Aucun doute en revanche sur la véritable direction que prendra la politique de Bush. Il ne s’est pas embarrassé de la moindre tentative de consensus alors qu’il traînait le poids d’une élection controversée, c’est dire s’il va se tourner vers la modération en si cette élection s’avère être un plébiscite de sa politique. A tout cela s’ajoute la valeur particulière du sacro-saint “Mandat” populaire dans la société américaine: un président élu reçoit automatiquement le soutien de la grosse majorité apolitique du pays, jusqu’à l’élection suivante.

En conclusion, constater tout deux ne sont pas terriblement éloigné l’un de l’autre à l’échelle du spectre politique mondial (ou en particulier pour la France): soit. Mais affirmer qu’il n’y a pas de différence et que les deux se valent, c’est au mieux ignorer des aspects importants du système américain, au pire, faire montre d’un poujadisme peu constructif, comme le note Laurent…

[Désolé Laurent d’avoir accaparé ta page pour mes longues dissertations sur ce sujet…]

4. Le 16 octobre 2004,
Christophe

Maintenant que les débats sont terminés, les sondages repartent en faveur de Bush:

http://www.realclearpolitics.com/bushvskerry.html

http://128.255.244.60/graphs/graphPres04WTA.cfm

En plus, les grands électeurs restent très favorable au président sortant: http://www.electionprojection.com http://www.electoral-vote.com http://www.federalreview.com

5. Le 16 octobre 2004,
Laurent

[C’est toujours un plaisir, cher Dr Dave, de me faire accaparer par toi…]

6. Le 17 octobre 2004,
O.

Dr Dave, je peux naturellement me tromper, mais pour moi il n’y a véritablement pas de différence fondamentale.

Deux raisons me font penser ça : - les positions de Kerry en ce qui concerne le Proche-Orient, et notamment la question palestinienne. Il a avalé l’hameçon, la ligne et le bouchon et soutient la dialectique israélienne sans question ni détail. De là je peux déduire sans trop me tromper que sa politique extérieure aura les même effets que la précédente, avec un emballage différent.

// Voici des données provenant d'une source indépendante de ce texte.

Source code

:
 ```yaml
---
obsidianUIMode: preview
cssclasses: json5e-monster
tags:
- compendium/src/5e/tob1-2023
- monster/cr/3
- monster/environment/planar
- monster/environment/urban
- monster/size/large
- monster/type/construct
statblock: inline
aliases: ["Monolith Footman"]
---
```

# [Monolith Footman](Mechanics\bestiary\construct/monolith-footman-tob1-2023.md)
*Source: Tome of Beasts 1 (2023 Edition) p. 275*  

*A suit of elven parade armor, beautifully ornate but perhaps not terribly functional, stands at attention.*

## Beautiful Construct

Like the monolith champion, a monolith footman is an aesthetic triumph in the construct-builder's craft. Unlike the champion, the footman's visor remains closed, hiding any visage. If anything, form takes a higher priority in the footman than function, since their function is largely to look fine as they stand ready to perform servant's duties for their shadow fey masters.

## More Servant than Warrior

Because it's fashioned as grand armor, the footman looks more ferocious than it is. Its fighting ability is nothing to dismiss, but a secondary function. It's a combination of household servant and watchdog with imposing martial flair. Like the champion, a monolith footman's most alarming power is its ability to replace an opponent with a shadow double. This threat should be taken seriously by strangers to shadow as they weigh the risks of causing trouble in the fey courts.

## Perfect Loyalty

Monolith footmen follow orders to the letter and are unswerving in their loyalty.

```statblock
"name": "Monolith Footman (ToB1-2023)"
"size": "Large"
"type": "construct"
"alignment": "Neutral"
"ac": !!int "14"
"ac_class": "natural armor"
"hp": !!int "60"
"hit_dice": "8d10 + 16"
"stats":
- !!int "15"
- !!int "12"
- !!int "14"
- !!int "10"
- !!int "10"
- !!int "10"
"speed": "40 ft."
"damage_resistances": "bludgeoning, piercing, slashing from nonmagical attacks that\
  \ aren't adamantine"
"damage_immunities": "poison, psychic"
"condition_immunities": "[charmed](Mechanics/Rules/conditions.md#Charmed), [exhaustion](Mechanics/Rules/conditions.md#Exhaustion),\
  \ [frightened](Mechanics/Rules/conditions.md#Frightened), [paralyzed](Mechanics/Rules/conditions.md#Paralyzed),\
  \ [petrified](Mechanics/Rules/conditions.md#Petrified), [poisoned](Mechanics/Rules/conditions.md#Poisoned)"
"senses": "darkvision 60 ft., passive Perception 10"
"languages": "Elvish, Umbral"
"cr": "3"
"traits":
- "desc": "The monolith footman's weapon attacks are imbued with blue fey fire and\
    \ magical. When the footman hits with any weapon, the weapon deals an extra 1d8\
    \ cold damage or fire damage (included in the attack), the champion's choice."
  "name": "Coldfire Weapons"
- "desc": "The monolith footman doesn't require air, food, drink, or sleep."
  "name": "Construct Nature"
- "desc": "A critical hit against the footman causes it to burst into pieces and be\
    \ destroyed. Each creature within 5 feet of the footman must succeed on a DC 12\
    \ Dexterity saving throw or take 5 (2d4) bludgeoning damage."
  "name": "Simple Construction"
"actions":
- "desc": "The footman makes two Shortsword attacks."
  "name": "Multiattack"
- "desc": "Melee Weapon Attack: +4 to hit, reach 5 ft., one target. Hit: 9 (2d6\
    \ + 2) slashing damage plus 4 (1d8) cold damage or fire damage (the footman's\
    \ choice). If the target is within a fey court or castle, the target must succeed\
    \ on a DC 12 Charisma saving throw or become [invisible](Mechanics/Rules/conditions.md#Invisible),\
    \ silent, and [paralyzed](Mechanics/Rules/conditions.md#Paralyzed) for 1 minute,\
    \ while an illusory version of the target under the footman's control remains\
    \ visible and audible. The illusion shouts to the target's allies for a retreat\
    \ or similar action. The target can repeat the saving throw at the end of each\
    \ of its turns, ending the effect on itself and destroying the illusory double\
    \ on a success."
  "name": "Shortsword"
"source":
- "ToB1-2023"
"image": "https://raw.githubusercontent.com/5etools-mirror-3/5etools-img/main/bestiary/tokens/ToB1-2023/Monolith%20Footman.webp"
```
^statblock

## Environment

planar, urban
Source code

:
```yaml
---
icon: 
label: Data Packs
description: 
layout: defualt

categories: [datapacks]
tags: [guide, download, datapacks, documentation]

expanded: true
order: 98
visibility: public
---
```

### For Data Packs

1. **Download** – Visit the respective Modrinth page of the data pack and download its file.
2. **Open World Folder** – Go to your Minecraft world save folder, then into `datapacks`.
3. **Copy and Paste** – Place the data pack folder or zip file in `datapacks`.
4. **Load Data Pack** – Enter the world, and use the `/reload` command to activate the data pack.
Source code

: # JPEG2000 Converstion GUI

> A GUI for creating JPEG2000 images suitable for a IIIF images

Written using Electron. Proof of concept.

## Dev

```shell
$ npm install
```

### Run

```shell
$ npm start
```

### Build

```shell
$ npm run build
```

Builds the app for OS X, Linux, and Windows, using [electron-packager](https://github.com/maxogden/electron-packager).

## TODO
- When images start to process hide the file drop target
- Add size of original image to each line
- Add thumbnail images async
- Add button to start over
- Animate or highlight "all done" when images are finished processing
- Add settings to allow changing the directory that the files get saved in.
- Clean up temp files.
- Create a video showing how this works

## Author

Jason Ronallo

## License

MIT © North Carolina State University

Pour être brutal, disons qu’il dira “s’il vous plait” avant de nous la fourrer profond. Mais il nous la fourrera profond si il y voit un intérêt.

La Cour Suprême ? On s’en fout. Sisi. Pourquoi ? Parce que dans certains états la sodomie est illégale, voire criminelle, même entre adultes consentants. Idem pour la fellation. Sans que la cour suprême y trouve à redire, ou ait même son mot à dire. C’est important pour les Américains sur place, je te l’accorde. Mais mon point de vue sur l’élection américaine est celui d’un européen.

Le deuxième point qui me fait dire qu’on ne verra pas de changement, c’est que même si Kerry n’est pas autant inféodé à certains groupes économiques que son concurrent (et, entre nous, ça reste à démontrer), je ne l’ai pas vu annoncer qu’il allait s’arranger pour que dorénavant la politique US se décide à la chambre, et non dans le “lobby” de la chambre.

Appelle-ça du poujadisme si tu as besoin de mettre des épouvantails sur les idées qui ne te plaisent pas, mais tu ne m’as pas fourni de raison de changer d’avis.

Aux États-Unis comme quasiment partout ailleurs, la vie politique est tout sauf politique au sens propre (jeu de mots) du terme.

Je me réjouirai si Bush dégage, ne serait-ce que parce que je n’aime pas sa tronche. Mais je n’attends pas une seconde de Kerry qu’il rende la vie des Américains meilleure.

Ça, ce sera le boulot des Américains. Si ils le veulent.

7. Le 17 octobre 2004,
O.

Tiens, ça m’apprendra à faire mes devoirs avant de parler en public : la cour suprème a invalidé les “sodomy laws” en… 2003 - sous Bush.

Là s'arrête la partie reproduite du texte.